How long will the procedure actually take?
You will be at jeevan jyoti netralya approximately two hours. The time in the surgery suite with the doctor is 15 to 20 minutes. The actual laser treatment time is approximately one minute per eye.
Is the laser painful?
The procedure itself is not painful since medication is administered to make you feel comfortable. Post operatively, most patients experience little or no discomfort. After the procedure, your eyes may feel scratchy, gritty, or watery. These are temporary symptoms and are not a problem for most patients.
What kind of vision can I expect the day after surgery?

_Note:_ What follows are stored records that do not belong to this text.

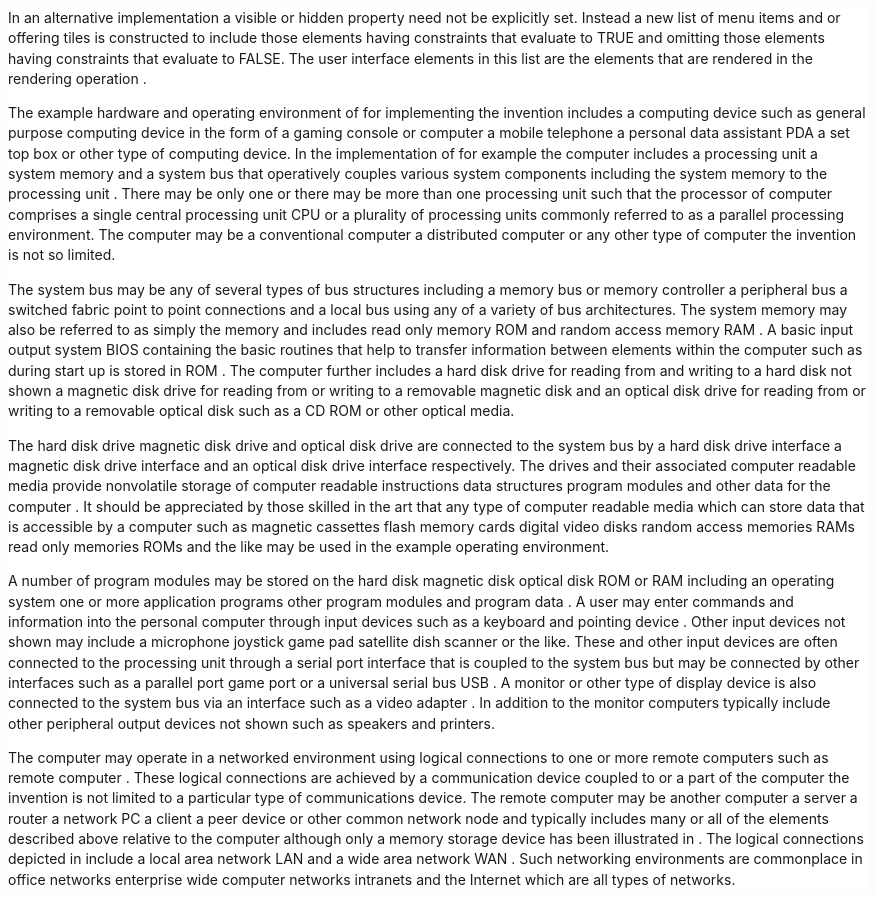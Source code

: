 In an alternative implementation a visible or hidden property need not be explicitly set. Instead a new list of menu items and or offering tiles is constructed to include those elements having constraints that evaluate to TRUE and omitting those elements having constraints that evaluate to FALSE. The user interface elements in this list are the elements that are rendered in the rendering operation .

The example hardware and operating environment of for implementing the invention includes a computing device such as general purpose computing device in the form of a gaming console or computer a mobile telephone a personal data assistant PDA a set top box or other type of computing device. In the implementation of for example the computer includes a processing unit a system memory and a system bus that operatively couples various system components including the system memory to the processing unit . There may be only one or there may be more than one processing unit such that the processor of computer comprises a single central processing unit CPU or a plurality of processing units commonly referred to as a parallel processing environment. The computer may be a conventional computer a distributed computer or any other type of computer the invention is not so limited.

The system bus may be any of several types of bus structures including a memory bus or memory controller a peripheral bus a switched fabric point to point connections and a local bus using any of a variety of bus architectures. The system memory may also be referred to as simply the memory and includes read only memory ROM and random access memory RAM . A basic input output system BIOS containing the basic routines that help to transfer information between elements within the computer such as during start up is stored in ROM . The computer further includes a hard disk drive for reading from and writing to a hard disk not shown a magnetic disk drive for reading from or writing to a removable magnetic disk and an optical disk drive for reading from or writing to a removable optical disk such as a CD ROM or other optical media.

The hard disk drive magnetic disk drive and optical disk drive are connected to the system bus by a hard disk drive interface a magnetic disk drive interface and an optical disk drive interface respectively. The drives and their associated computer readable media provide nonvolatile storage of computer readable instructions data structures program modules and other data for the computer . It should be appreciated by those skilled in the art that any type of computer readable media which can store data that is accessible by a computer such as magnetic cassettes flash memory cards digital video disks random access memories RAMs read only memories ROMs and the like may be used in the example operating environment.

A number of program modules may be stored on the hard disk magnetic disk optical disk ROM or RAM including an operating system one or more application programs other program modules and program data . A user may enter commands and information into the personal computer through input devices such as a keyboard and pointing device . Other input devices not shown may include a microphone joystick game pad satellite dish scanner or the like. These and other input devices are often connected to the processing unit through a serial port interface that is coupled to the system bus but may be connected by other interfaces such as a parallel port game port or a universal serial bus USB . A monitor or other type of display device is also connected to the system bus via an interface such as a video adapter . In addition to the monitor computers typically include other peripheral output devices not shown such as speakers and printers.

The computer may operate in a networked environment using logical connections to one or more remote computers such as remote computer . These logical connections are achieved by a communication device coupled to or a part of the computer the invention is not limited to a particular type of communications device. The remote computer may be another computer a server a router a network PC a client a peer device or other common network node and typically includes many or all of the elements described above relative to the computer although only a memory storage device has been illustrated in . The logical connections depicted in include a local area network LAN and a wide area network WAN . Such networking environments are commonplace in office networks enterprise wide computer networks intranets and the Internet which are all types of networks.
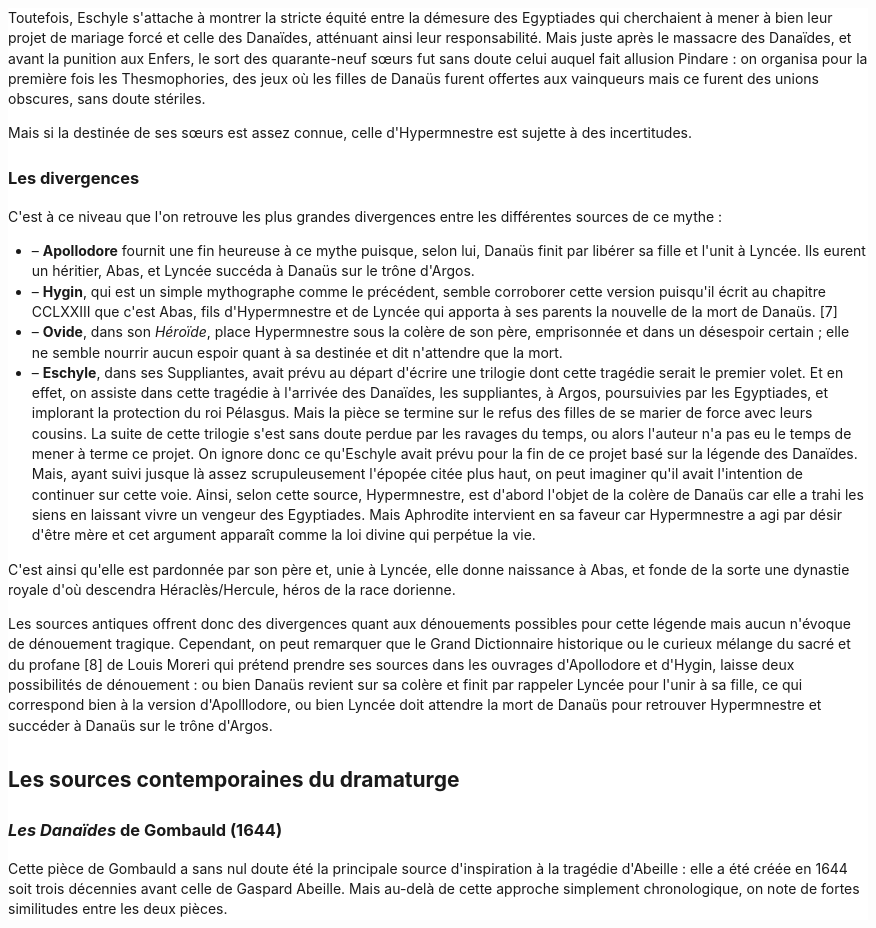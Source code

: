 Toutefois, Eschyle s'attache à montrer la stricte équité entre la démesure des Egyptiades qui cherchaient à mener à bien leur projet de mariage forcé et celle des Danaïdes, atténuant ainsi leur responsabilité. Mais juste après le massacre des Danaïdes, et avant la punition aux Enfers, le sort des quarante-neuf sœurs fut sans doute celui auquel fait allusion Pindare : on organisa pour la première fois les Thesmophories, des jeux où les filles de Danaüs furent offertes aux vainqueurs mais ce furent des unions obscures, sans doute stériles.

Mais si la destinée de ses sœurs est assez connue, celle d'Hypermnestre est sujette à des incertitudes.


### Les divergences

C'est à ce niveau que l'on retrouve les plus grandes divergences entre les différentes sources de ce mythe :
 * – **Apollodore** fournit une fin heureuse à ce mythe puisque, selon lui, Danaüs finit par libérer sa fille et l'unit à Lyncée. Ils eurent un héritier, Abas, et Lyncée succéda à Danaüs sur le trône d'Argos.
 * – **Hygin**, qui est un simple mythographe comme le précédent, semble corroborer cette version puisqu'il écrit au chapitre CCLXXIII que c'est Abas, fils d'Hypermnestre et de Lyncée qui apporta à ses parents la nouvelle de la mort de Danaüs. [7]
 * – **Ovide**, dans son *Héroïde*, place Hypermnestre sous la colère de son père, emprisonnée et dans un désespoir certain ; elle ne semble nourrir aucun espoir quant à sa destinée et dit n'attendre que la mort.
 * – **Eschyle**, dans ses Suppliantes, avait prévu au départ d'écrire une trilogie dont cette tragédie serait le premier volet. Et en effet, on assiste dans cette tragédie à l'arrivée des Danaïdes, les suppliantes, à Argos, poursuivies par les Egyptiades, et implorant la protection du roi Pélasgus. Mais la pièce se termine sur le refus des filles de se marier de force avec leurs cousins. La suite de cette trilogie s'est sans doute perdue par les ravages du temps, ou alors l'auteur n'a pas eu le temps de mener à terme ce projet. On ignore donc ce qu'Eschyle avait prévu pour la fin de ce projet basé sur la légende des Danaïdes. Mais, ayant suivi jusque là assez scrupuleusement l'épopée citée plus haut, on peut imaginer qu'il avait l'intention de continuer sur cette voie. Ainsi, selon cette source, Hypermnestre, est d'abord l'objet de la colère de Danaüs car elle a trahi les siens en laissant vivre un vengeur des Egyptiades. Mais Aphrodite intervient en sa faveur car Hypermnestre a agi par désir d'être mère et cet argument apparaît comme la loi divine qui perpétue la vie.

C'est ainsi qu'elle est pardonnée par son père et, unie à Lyncée, elle donne naissance à Abas, et fonde de la sorte une dynastie royale d'où descendra Héraclès/Hercule, héros de la race dorienne.

Les sources antiques offrent donc des divergences quant aux dénouements possibles pour cette légende mais aucun n'évoque de dénouement tragique. Cependant, on peut remarquer que le Grand Dictionnaire historique ou le curieux mélange du sacré et du profane [8] de Louis Moreri qui prétend prendre ses sources dans les ouvrages d'Apollodore et d'Hygin, laisse deux possibilités de dénouement : ou bien Danaüs revient sur sa colère et finit par rappeler Lyncée pour l'unir à sa fille, ce qui correspond bien à la version d'Apolllodore, ou bien Lyncée doit attendre la mort de Danaüs pour retrouver Hypermnestre et succéder à Danaüs sur le trône d'Argos.


## Les sources contemporaines du dramaturge


### *Les Danaïdes* de Gombauld (1644)

Cette pièce de Gombauld a sans nul doute été la principale source d'inspiration à la tragédie d'Abeille : elle a été créée en 1644 soit trois décennies avant celle de Gaspard Abeille. Mais au-delà de cette approche simplement chronologique, on note de fortes similitudes entre les deux pièces.
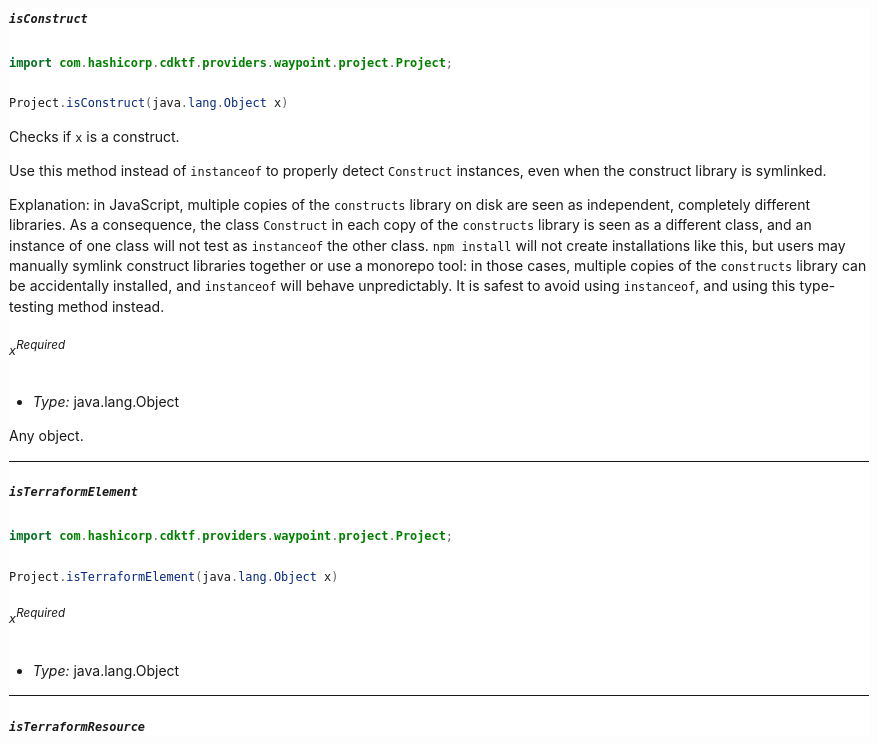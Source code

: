 
##### `isConstruct` <a name="isConstruct" id="@cdktf/provider-waypoint.project.Project.isConstruct"></a>

```java
import com.hashicorp.cdktf.providers.waypoint.project.Project;

Project.isConstruct(java.lang.Object x)
```

Checks if `x` is a construct.

Use this method instead of `instanceof` to properly detect `Construct`
instances, even when the construct library is symlinked.

Explanation: in JavaScript, multiple copies of the `constructs` library on
disk are seen as independent, completely different libraries. As a
consequence, the class `Construct` in each copy of the `constructs` library
is seen as a different class, and an instance of one class will not test as
`instanceof` the other class. `npm install` will not create installations
like this, but users may manually symlink construct libraries together or
use a monorepo tool: in those cases, multiple copies of the `constructs`
library can be accidentally installed, and `instanceof` will behave
unpredictably. It is safest to avoid using `instanceof`, and using
this type-testing method instead.

###### `x`<sup>Required</sup> <a name="x" id="@cdktf/provider-waypoint.project.Project.isConstruct.parameter.x"></a>

- *Type:* java.lang.Object

Any object.

---

##### `isTerraformElement` <a name="isTerraformElement" id="@cdktf/provider-waypoint.project.Project.isTerraformElement"></a>

```java
import com.hashicorp.cdktf.providers.waypoint.project.Project;

Project.isTerraformElement(java.lang.Object x)
```

###### `x`<sup>Required</sup> <a name="x" id="@cdktf/provider-waypoint.project.Project.isTerraformElement.parameter.x"></a>

- *Type:* java.lang.Object

---

##### `isTerraformResource` <a name="isTerraformResource" id="@cdktf/provider-waypoint.project.Project.isTerraformResource"></a>
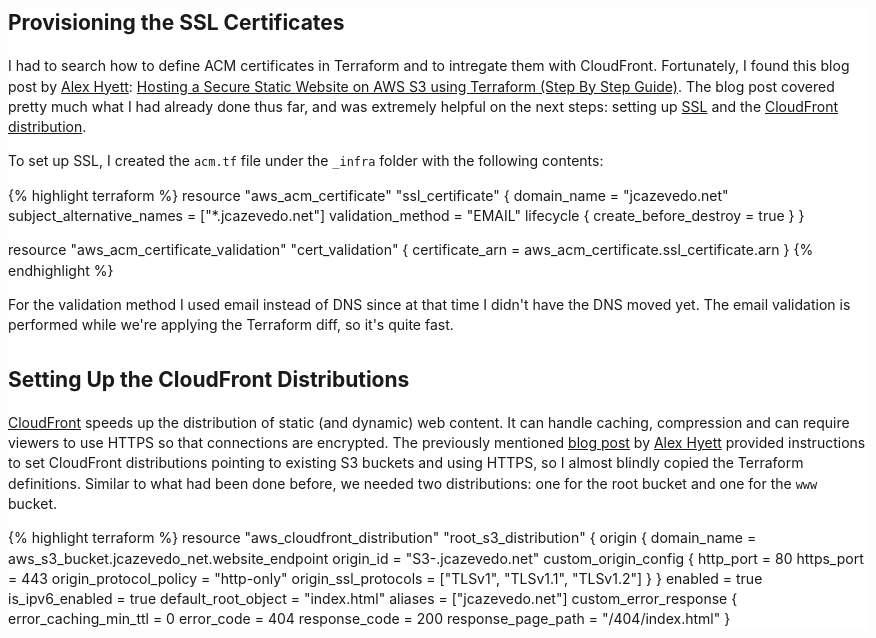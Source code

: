 ## Provisioning the SSL Certificates

I had to search how to define ACM certificates in Terraform and to intregate
them with CloudFront. Fortunately, I found this blog post by [Alex
Hyett][alex-hyett]: [Hosting a Secure Static Website on AWS S3 using Terraform
(Step By Step Guide)][alex-hyett-static-website-hosting]. The blog post covered
pretty much what I had already done thus far, and was extremely helpful on the
next steps: setting up [SSL][alex-hyett-blogpost-ssl] and the [CloudFront
distribution][alex-hyett-blogpost-cloudfront].

To set up SSL, I created the `acm.tf` file under the `_infra` folder with the
following contents:

{% highlight terraform %}
resource "aws_acm_certificate" "ssl_certificate" {
  domain_name               = "jcazevedo.net"
  subject_alternative_names = ["*.jcazevedo.net"]
  validation_method         = "EMAIL"
  lifecycle {
    create_before_destroy = true
  }
}

resource "aws_acm_certificate_validation" "cert_validation" {
  certificate_arn = aws_acm_certificate.ssl_certificate.arn
}
{% endhighlight %}

For the validation method I used email instead of DNS since at that time I
didn't have the DNS moved yet. The email validation is performed while we're
applying the Terraform diff, so it's quite fast.

## Setting Up the CloudFront Distributions

[CloudFront][cloudfront] speeds up the distribution of static (and dynamic) web
content. It can handle caching, compression and can require viewers to use HTTPS
so that connections are encrypted. The previously mentioned [blog
post][alex-hyett-static-website-hosting] by [Alex Hyett][alex-hyett] provided
instructions to set CloudFront distributions pointing to existing S3 buckets and
using HTTPS, so I almost blindly copied the Terraform definitions. Similar to
what had been done before, we needed two distributions: one for the root bucket
and one for the `www` bucket.

{% highlight terraform %}
resource "aws_cloudfront_distribution" "root_s3_distribution" {
  origin {
    domain_name = aws_s3_bucket.jcazevedo_net.website_endpoint
    origin_id   = "S3-.jcazevedo.net"
    custom_origin_config {
      http_port              = 80
      https_port             = 443
      origin_protocol_policy = "http-only"
      origin_ssl_protocols   = ["TLSv1", "TLSv1.1", "TLSv1.2"]
    }
  }
  enabled             = true
  is_ipv6_enabled     = true
  default_root_object = "index.html"
  aliases             = ["jcazevedo.net"]
  custom_error_response {
    error_caching_min_ttl = 0
    error_code            = 404
    response_code         = 200
    response_page_path    = "/404/index.html"
  }

[S3 static website]: https://docs.aws.amazon.com/AmazonS3/latest/userguide/WebsiteHosting.html
[alex-hyett-blogpost-cloudfront]: https://www.alexhyett.com/terraform-s3-static-website-hosting#cloudfronttf
[alex-hyett-blogpost-ssl]: https://www.alexhyett.com/terraform-s3-static-website-hosting#acmtf
[alex-hyett-static-website-hosting]: https://www.alexhyett.com/terraform-s3-static-website-hosting#acmtf
[alex-hyett]: https://www.alexhyett.com/
[aws]: https://aws.amazon.com/
[bucket-redirect]: https://docs.aws.amazon.com/AmazonS3/latest/userguide/how-to-page-redirect.html
[cloudfront]: https://aws.amazon.com/cloudfront/
[dreamhost]: https://www.dreamhost.com/
[free tier]: https://aws.amazon.com/s3/pricing/#AWS_Free_Tier
[letsencrypt]: https://letsencrypt.org/
[route53]: https://aws.amazon.com/route53/
[terraform]: https://www.terraform.io/
[transfer-domain]: https://docs.aws.amazon.com/Route53/latest/DeveloperGuide/domain-transfer-to-route-53.html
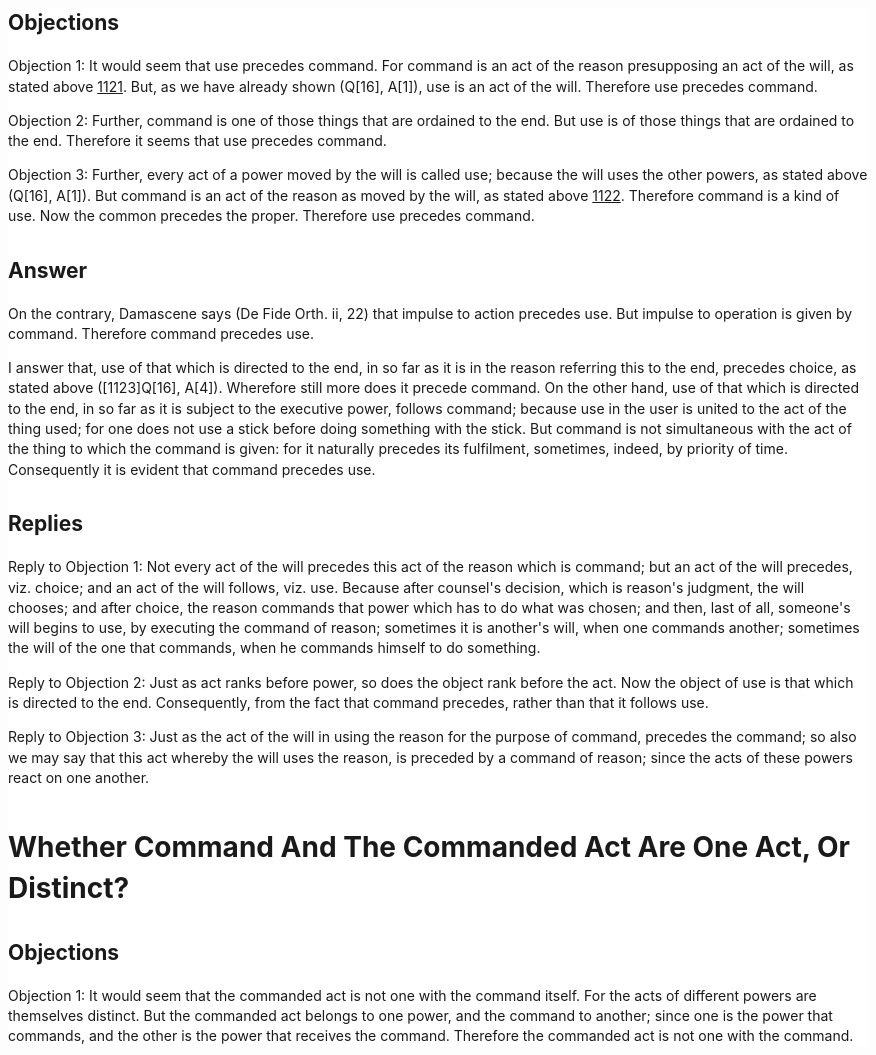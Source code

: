 ## Objections

Objection 1: It would seem that use precedes command. For command is an act of the reason presupposing an act of the will, as stated above [1121](A[1]). But, as we have already shown (Q[16], A[1]), use is an act of the will. Therefore use precedes command.

Objection 2: Further, command is one of those things that are ordained to the end. But use is of those things that are ordained to the end. Therefore it seems that use precedes command.

Objection 3: Further, every act of a power moved by the will is called use; because the will uses the other powers, as stated above (Q[16], A[1]). But command is an act of the reason as moved by the will, as stated above [1122](A[1]). Therefore command is a kind of use. Now the common precedes the proper. Therefore use precedes command.

## Answer

On the contrary, Damascene says (De Fide Orth. ii, 22) that impulse to action precedes use. But impulse to operation is given by command. Therefore command precedes use.

I answer that, use of that which is directed to the end, in so far as it is in the reason referring this to the end, precedes choice, as stated above ([1123]Q[16], A[4]). Wherefore still more does it precede command. On the other hand, use of that which is directed to the end, in so far as it is subject to the executive power, follows command; because use in the user is united to the act of the thing used; for one does not use a stick before doing something with the stick. But command is not simultaneous with the act of the thing to which the command is given: for it naturally precedes its fulfilment, sometimes, indeed, by priority of time. Consequently it is evident that command precedes use.

## Replies

Reply to Objection 1: Not every act of the will precedes this act of the reason which is command; but an act of the will precedes, viz. choice; and an act of the will follows, viz. use. Because after counsel's decision, which is reason's judgment, the will chooses; and after choice, the reason commands that power which has to do what was chosen; and then, last of all, someone's will begins to use, by executing the command of reason; sometimes it is another's will, when one commands another; sometimes the will of the one that commands, when he commands himself to do something.

Reply to Objection 2: Just as act ranks before power, so does the object rank before the act. Now the object of use is that which is directed to the end. Consequently, from the fact that command precedes, rather than that it follows use.

Reply to Objection 3: Just as the act of the will in using the reason for the purpose of command, precedes the command; so also we may say that this act whereby the will uses the reason, is preceded by a command of reason; since the acts of these powers react on one another.
# Whether Command And The Commanded Act Are One Act, Or Distinct?

## Objections

Objection 1: It would seem that the commanded act is not one with the command itself. For the acts of different powers are themselves distinct. But the commanded act belongs to one power, and the command to another; since one is the power that commands, and the other is the power that receives the command. Therefore the commanded act is not one with the command.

Many patients notice improved vision immediately after the procedure. Most patients are functional without their corrective lenses at the one day post operative exam. Patients continue to see a gradual increase in their visual acuity during the first five to seven days after the procedure.
Do you have financing plans?
There are various financing plans available, and we'll work with you to develop a flexible payment plan to meet your requirements. Our counselors will be happy to go over the details with you when you come in for your free evaluation.
Does insurance cover refractive surgery?
Most insurance companies consider refractive surgery an elective surgery and it is not usually a covered benefit. However, it is certainly worth checking with your insurance company and we encourage you to call them.
Can both eyes be done at the same time?
Because of the advanced technology associated with Laser Vision Correction, both eyes are most often treated at the same time. It is possible that the second eye may be done anywhere from one day to a few days to months after the first eye. This can be discussed with your eye doctor.
Do the results last?
Refractive surgery, or Laser Vision Correction, is considered to be a permanent procedure. However, refractive surgery will not prevent any age related conditions such as presbyopia or cataracts, and they would be treated in their normal matter.
How much work will I miss?
Most patients return to their normal activities the day after the procedure. The refractive counselor can give you more details on what you can expect when you come in for an evaluation.
What are the risks of refractive surgery?
One of the most important LASIK questions. Again, the counselor can discuss with you the benefits, risks, and side-effects of the surgery, and what you may be able to expect from the procedure.